Citation: 2023 FC 277

Ottawa, Ontario, February 27, 2023

PRESENT: The Honourable Mr. Justice Ahmed

BETWEEN:

GANESH GOPALAKRISHNAN

BRINDHA GANESAMOORTHY

ARUSHYA GANESH BRINDHA

Applicants

and

THE MINISTER OF CITIZENSHIP

AND IMMIGRATION

Respondent

JUDGMENT AND REASONS

I. Overview

[1] The Applicants seek judicial review of a decision of the Refugee Appeal Division (“RAD”) dated September 17, 2021, confirming the decision of the Refugee Protection Division (“RPD”) that the Applicants are neither Convention refugees nor persons in need of protection under sections 96 and 97(1) of the Immigration and Refugee Protection Act, SC 2001, c 27 (IRPA).

[2] The RAD found the determinative issue to be the availability of an internal flight alternatives (“IFA”) in Bangalore and Mumbai. The Applicants submit that the RAD unreasonably assessed the issue of the IFA by failing to conduct an adequate analysis of the evidence.

[3] For the reasons that follow, I find that the RAD’s decision is unreasonable. This application for judicial review is granted.

II. Facts

A. The Applicants

[4] Ganesh Gopalakrishnan (the “Principal Applicant”), Brindha Ganesamoorthy (the “Associate Applicant”), and their daughter (collectively the “Applicants”) are all citizens of India. They identify as Hindu Tamil. The Applicants resided in Kumbakonam, in the state of Tamil Nadu.

[5] The Applicants claim they fled India out of fear of persecution from Mr. Bindusadhakan Mohandas (“BM”), the CEO of a business enterprise in the Tamil Nadu region, and Mr. Manickam Rajendran (“MR”), a member of the Legislative Assembly in Tamil Nadu.

[6] In June 2016, the Principal Applicant was hired by HDB Financial Services (“HDB”), a private lending company in India, where he reviewed and approved loans of up to $150 million rupees as a credit manager.

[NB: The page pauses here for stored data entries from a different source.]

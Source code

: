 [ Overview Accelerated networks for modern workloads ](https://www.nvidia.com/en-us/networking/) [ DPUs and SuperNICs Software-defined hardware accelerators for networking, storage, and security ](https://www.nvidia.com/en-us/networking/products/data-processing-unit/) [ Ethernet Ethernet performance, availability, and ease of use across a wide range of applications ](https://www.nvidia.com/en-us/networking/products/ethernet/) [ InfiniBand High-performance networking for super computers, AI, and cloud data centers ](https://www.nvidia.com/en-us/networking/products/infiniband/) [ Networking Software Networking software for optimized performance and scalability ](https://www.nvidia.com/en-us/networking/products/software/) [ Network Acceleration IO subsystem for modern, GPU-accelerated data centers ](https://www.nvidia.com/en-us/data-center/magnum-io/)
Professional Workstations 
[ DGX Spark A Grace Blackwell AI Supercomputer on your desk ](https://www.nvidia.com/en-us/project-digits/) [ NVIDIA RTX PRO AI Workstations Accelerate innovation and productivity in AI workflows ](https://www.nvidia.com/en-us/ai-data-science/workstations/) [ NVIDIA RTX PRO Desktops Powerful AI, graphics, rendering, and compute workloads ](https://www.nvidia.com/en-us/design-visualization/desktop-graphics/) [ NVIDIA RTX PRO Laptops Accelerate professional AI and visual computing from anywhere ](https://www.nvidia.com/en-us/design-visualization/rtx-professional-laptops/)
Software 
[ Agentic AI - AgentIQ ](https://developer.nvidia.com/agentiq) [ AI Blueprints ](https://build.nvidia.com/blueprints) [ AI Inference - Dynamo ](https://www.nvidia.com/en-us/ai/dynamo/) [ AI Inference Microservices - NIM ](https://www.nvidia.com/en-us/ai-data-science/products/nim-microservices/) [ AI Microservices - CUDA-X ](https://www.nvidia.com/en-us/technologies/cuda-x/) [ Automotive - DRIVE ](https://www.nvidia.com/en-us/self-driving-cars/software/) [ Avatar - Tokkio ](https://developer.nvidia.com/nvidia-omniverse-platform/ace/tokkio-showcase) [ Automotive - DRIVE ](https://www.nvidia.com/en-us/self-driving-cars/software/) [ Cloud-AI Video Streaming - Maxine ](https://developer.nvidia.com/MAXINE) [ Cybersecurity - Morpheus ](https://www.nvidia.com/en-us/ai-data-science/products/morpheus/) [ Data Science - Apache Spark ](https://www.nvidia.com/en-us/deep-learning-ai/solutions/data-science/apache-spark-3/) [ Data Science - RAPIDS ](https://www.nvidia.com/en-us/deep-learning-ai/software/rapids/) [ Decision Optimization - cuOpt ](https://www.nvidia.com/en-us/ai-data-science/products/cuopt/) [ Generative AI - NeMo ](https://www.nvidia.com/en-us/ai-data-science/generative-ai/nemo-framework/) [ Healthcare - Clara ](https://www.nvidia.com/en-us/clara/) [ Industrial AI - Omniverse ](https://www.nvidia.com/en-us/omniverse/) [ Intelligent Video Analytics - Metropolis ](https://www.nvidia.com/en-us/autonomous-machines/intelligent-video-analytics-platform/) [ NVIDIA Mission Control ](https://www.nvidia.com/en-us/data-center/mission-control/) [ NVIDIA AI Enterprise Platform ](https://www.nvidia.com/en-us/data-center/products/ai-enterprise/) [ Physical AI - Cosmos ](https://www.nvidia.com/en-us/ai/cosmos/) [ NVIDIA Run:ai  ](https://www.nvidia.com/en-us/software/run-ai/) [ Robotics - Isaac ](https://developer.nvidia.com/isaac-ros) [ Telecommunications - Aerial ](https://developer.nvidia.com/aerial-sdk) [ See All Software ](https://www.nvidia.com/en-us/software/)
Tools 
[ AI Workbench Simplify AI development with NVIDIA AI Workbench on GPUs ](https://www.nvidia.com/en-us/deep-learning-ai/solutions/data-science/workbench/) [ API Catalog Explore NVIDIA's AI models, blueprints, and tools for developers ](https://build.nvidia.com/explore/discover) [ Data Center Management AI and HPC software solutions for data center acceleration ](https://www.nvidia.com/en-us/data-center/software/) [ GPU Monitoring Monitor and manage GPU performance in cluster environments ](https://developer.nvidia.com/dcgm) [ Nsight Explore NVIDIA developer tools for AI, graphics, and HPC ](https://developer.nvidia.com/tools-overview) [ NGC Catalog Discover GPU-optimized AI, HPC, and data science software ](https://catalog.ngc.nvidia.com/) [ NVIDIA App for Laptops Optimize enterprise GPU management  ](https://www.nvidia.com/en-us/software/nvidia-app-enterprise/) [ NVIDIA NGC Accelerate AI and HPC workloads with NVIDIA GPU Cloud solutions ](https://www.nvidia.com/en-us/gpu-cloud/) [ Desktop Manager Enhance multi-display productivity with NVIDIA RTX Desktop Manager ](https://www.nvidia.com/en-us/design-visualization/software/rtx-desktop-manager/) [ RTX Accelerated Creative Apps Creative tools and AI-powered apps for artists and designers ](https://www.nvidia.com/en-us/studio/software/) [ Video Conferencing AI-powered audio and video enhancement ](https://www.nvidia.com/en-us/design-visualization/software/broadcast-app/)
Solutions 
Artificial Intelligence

[7] On June 4, 2018, BM applied to HDB for a loan to finance a local housing project. The Principal Applicant denied BM’s loan application on the basis that it did not meet company standards. The Principal Applicant claims that when he informed BM of this decision, BM became angry. BM’s assistant asked the Principal Applicant to reverse his decision in exchange for a bribe. When the Principal Applicant refused, BM’s assistant told him that his wife and daughter could lose their lives as a result.

[8] On June 9, 2019, the Principal Applicant reported this threat to the Kumbakonam police. A police officer assured him that the claim would be investigated, but the complaint was not recorded in writing. The Principal Applicant claims that MR called him the same day, telling him to approve BM’s loan within 48 hours and that if he did not change his mind, he would kill the Principal Applicant and their daughter. Due to fear for their lives, the Applicants left their home to stay with the Principal Applicant’s brother in Chennai.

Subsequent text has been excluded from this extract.